▸ **Requirement**: Copy whichever lines of the data hold the word "body".

▸ **Data**:

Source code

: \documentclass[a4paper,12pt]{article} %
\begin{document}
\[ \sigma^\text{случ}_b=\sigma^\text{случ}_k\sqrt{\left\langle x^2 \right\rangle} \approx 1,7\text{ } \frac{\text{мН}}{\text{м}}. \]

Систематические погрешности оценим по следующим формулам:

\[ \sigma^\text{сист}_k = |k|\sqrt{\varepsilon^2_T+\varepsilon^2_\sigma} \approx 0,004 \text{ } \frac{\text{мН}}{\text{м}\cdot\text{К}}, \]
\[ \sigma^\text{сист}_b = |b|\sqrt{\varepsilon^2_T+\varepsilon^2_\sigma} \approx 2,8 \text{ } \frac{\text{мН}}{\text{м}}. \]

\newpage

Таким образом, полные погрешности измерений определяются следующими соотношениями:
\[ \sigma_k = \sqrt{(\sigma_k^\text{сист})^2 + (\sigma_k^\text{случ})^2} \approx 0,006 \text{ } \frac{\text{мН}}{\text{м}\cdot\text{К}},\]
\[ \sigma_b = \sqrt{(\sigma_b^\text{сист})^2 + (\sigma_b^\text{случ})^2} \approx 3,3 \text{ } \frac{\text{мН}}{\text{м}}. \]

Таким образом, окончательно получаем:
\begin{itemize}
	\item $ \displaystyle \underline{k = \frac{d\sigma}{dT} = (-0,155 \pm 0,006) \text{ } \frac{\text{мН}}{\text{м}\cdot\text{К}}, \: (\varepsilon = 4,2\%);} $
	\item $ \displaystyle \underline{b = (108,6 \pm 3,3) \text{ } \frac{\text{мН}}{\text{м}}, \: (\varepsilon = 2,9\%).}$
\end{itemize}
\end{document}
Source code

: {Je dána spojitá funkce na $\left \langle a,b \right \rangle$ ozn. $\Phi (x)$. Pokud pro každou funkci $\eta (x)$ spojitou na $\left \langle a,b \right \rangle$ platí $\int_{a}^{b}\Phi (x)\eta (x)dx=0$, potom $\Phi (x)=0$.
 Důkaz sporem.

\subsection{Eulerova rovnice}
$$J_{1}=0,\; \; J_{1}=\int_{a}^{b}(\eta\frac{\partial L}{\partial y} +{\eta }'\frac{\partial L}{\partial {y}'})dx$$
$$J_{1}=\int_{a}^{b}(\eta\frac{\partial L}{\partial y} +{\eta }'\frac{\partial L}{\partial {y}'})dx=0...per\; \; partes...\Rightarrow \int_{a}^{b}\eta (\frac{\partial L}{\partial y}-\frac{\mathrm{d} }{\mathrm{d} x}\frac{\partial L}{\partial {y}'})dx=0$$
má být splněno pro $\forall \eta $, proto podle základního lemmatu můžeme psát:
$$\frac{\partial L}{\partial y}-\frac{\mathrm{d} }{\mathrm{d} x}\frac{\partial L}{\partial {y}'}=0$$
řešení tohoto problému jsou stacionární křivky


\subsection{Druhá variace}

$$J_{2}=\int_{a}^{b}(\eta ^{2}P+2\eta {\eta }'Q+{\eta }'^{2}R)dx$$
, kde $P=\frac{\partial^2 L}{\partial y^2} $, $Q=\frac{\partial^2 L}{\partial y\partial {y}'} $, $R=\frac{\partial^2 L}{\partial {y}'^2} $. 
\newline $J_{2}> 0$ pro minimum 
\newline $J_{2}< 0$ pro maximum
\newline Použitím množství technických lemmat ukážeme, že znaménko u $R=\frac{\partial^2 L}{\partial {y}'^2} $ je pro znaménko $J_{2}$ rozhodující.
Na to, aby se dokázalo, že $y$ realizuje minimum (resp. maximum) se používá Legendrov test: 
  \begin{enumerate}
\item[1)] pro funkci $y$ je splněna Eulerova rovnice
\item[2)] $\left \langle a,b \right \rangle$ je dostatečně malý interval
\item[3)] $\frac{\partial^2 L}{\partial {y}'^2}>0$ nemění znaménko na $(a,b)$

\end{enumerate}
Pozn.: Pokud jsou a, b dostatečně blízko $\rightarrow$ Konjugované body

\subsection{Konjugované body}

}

▸ **Result of the task**:
Pozn.: Pokud jsou a, b dostatečně blízko $\rightarrow$ Konjugované body
\subsection{Konjugované body}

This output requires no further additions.